Die Filmstiftung hat Rees erstmals als „FilmSchauPlatz“ ausgewählt: Vom 18. Juli bis 26. August werden in Nordrhein-Westfalen 19 Filme an 19 Orten unter freiem Himmel aufgeführt. Der Eintritt ist frei. Bei der 22. Auflage der „FilmSchauPlatz“-Reihe, deren Schirmherr Ministerpräsident Armin Laschet ist, hat sich der Niederrhein diesmal als Schwerpunkt herausgebildet. Neben Rees werden auch Rheinberg, Kamp-Lintfort und Hünxe „FilmSchauPlätze“ sein. Sie werden im August hintereinander bespielt, damit Niederrhein-Touristen sie innerhalb einer Woche mit dem Auto oder Fahrrad bereisen können.

„Es gibt eine stetig wachsende Fan-Gemeinde, die in den Sommerferien viele FilmSchauPlätze bereist und dadurch auf versteckte Perlen in Nordrhein-Westfalen aufmerksam wird“, sagt Anna Fantl von der Filmstiftung in Düsseldorf. Die gebürtige Bocholterin ist Organisatorin der Open-Air-Kino-Reihe. Bürgermeister Christoph Gerwers, Kulturamtsleiterin Sigrid Mölleken sowie die VVV-Spitze mit Bernd Hübner und Michael Kemkes stellten jetzt die Pläne für den Filmabend vor. 500 Stühle hat der VVV reservieren lassen. Sie werden zwischen der historischen Pumpe und der Hahnenstraße aufgestellt. Die Filmstiftung reist mit riesiger Leinwand an, die zwischen „Mittags am Markt“ und dem Eiscafé Roma aufgeblasen wird.

„Laut Internet wird die Sonne um 21.04 Uhr untergehen“, weiß Bernd Hübner. Wenig später wird der VVV-Vorsitzende mit Anna Fantl den Startschuss für die Filmprojektionen geben. Gegen 21.30 Uhr wird Boogdana Vera Lorenz’ Kurzfilm „Heimspiel“ gezeigt, ab circa 22 Uhr schildert dann Sebastian Groblers amüsant-historischer Film „Der ganz große Traum“, wie ein junger Lehrer im Jahr 1874 an einem Braunschweiger Gymnasium einen neuen Sport einführt, den er aus England mitgebracht hat: den Fußball. Die Hauptrolle spielt Daniel Brühl, in weiteren Rollen sind „Tatort“-Kommissar Axel Prahl und Justus von Dohnanyi zu sehen. „Ich kann diesen wunderbaren Film sehr empfehlen“, sagt Bürgermeister und Fußballfan Christoph Gerwers, der starke Parallelen zum Oscar-Klassiker „Club der toten Dichter“ erkannt hat.

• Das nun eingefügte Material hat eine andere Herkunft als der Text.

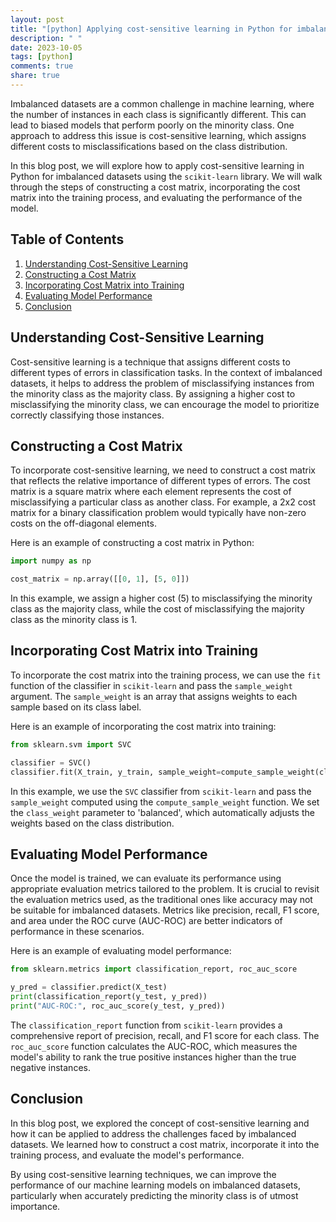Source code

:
 ```yaml
---
layout: post
title: "[python] Applying cost-sensitive learning in Python for imbalanced datasets"
description: " "
date: 2023-10-05
tags: [python]
comments: true
share: true
---
```


Imbalanced datasets are a common challenge in machine learning, where the number of instances in each class is significantly different. This can lead to biased models that perform poorly on the minority class. One approach to address this issue is cost-sensitive learning, which assigns different costs to misclassifications based on the class distribution.

In this blog post, we will explore how to apply cost-sensitive learning in Python for imbalanced datasets using the `scikit-learn` library. We will walk through the steps of constructing a cost matrix, incorporating the cost matrix into the training process, and evaluating the performance of the model.

## Table of Contents
1. [Understanding Cost-Sensitive Learning](#understanding-cost-sensitive-learning)
2. [Constructing a Cost Matrix](#constructing-a-cost-matrix)
3. [Incorporating Cost Matrix into Training](#incorporating-cost-matrix-into-training)
4. [Evaluating Model Performance](#evaluating-model-performance)
5. [Conclusion](#conclusion)

## Understanding Cost-Sensitive Learning

Cost-sensitive learning is a technique that assigns different costs to different types of errors in classification tasks. In the context of imbalanced datasets, it helps to address the problem of misclassifying instances from the minority class as the majority class. By assigning a higher cost to misclassifying the minority class, we can encourage the model to prioritize correctly classifying those instances.

## Constructing a Cost Matrix

To incorporate cost-sensitive learning, we need to construct a cost matrix that reflects the relative importance of different types of errors. The cost matrix is a square matrix where each element represents the cost of misclassifying a particular class as another class. For example, a 2x2 cost matrix for a binary classification problem would typically have non-zero costs on the off-diagonal elements.

Here is an example of constructing a cost matrix in Python:

```python
import numpy as np

cost_matrix = np.array([[0, 1], [5, 0]])
```

In this example, we assign a higher cost (5) to misclassifying the minority class as the majority class, while the cost of misclassifying the majority class as the minority class is 1.

## Incorporating Cost Matrix into Training

To incorporate the cost matrix into the training process, we can use the `fit` function of the classifier in `scikit-learn` and pass the `sample_weight` argument. The `sample_weight` is an array that assigns weights to each sample based on its class label.

Here is an example of incorporating the cost matrix into training:

```python
from sklearn.svm import SVC

classifier = SVC()
classifier.fit(X_train, y_train, sample_weight=compute_sample_weight(class_weight='balanced', y=y_train, C=cost_matrix))
```

In this example, we use the `SVC` classifier from `scikit-learn` and pass the `sample_weight` computed using the `compute_sample_weight` function. We set the `class_weight` parameter to 'balanced', which automatically adjusts the weights based on the class distribution.

## Evaluating Model Performance

Once the model is trained, we can evaluate its performance using appropriate evaluation metrics tailored to the problem. It is crucial to revisit the evaluation metrics used, as the traditional ones like accuracy may not be suitable for imbalanced datasets. Metrics like precision, recall, F1 score, and area under the ROC curve (AUC-ROC) are better indicators of performance in these scenarios.

Here is an example of evaluating model performance:

```python
from sklearn.metrics import classification_report, roc_auc_score

y_pred = classifier.predict(X_test)
print(classification_report(y_test, y_pred))
print("AUC-ROC:", roc_auc_score(y_test, y_pred))
```

The `classification_report` function from `scikit-learn` provides a comprehensive report of precision, recall, and F1 score for each class. The `roc_auc_score` function calculates the AUC-ROC, which measures the model's ability to rank the true positive instances higher than the true negative instances.

## Conclusion

In this blog post, we explored the concept of cost-sensitive learning and how it can be applied to address the challenges faced by imbalanced datasets. We learned how to construct a cost matrix, incorporate it into the training process, and evaluate the model's performance.

By using cost-sensitive learning techniques, we can improve the performance of our machine learning models on imbalanced datasets, particularly when accurately predicting the minority class is of utmost importance.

Die Stadt Rees sperrt am 12. August auch die Straße zwischen Pumpe und Hahnenstraße für den Autoverkehr. Auswärtige Gäste, aber auch die Reeser, können ab 19 Uhr an kostenlosen Stadtführungen teilnehmen. Der Buena Ressa Music Club schickt Bands und eventuell seinen Chor für das musikalische Rahmenprogramm. Der Reeser Geschichtsverein Ressa zeigt im Schaufenster von „Mittags am Markt“ historische Rees-Filme. Der VVV verkauft, unterstützt vom Reeser Schwimmclub, Getränke, Eis, Popcorn und Zuckerwatte, der Tennisclub Blau Weiß Rees steuert Nachos mit Salsa bei, der SV Rees steht am Grill. Alle Gewinne werden später unter den Vereinen geteilt.

Sollte das Wetter nicht mitspielen, kann der Kinoabend in den großen Saal des Bürgerhauses verlegt werden, aber alle Veranstalter gehen von einem milden Sommerabend und guten Besucherzahlen aus. „Wir hoffen, dass vor allem auch die jungen Leute dieses Angebot nutzen“, sagt der Bürgermeister. Er räumt ein, dass der Montagabend, der von der Filmstiftung vorgegeben wurde, nicht gerade der Wunschtermin der Stadt Rees war. Im Sommer 2020 werde man sich für einen anderen Wochentag starkmachen oder, sofern keine Kooperation mit der Filmstiftung zustande kommt, das Open-Air-Kino in Eigenregie durchführen.

„Erste Gespräche haben gezeigt, dass es viele Geschäftsleute gibt, die ein Open-Air-Kino in Rees finanziell unterstützen würden“, sagt der Bürgermeister. Voraussetzung sei jedoch, dass der Testlauf in den Sommerferien gut angenommen wird.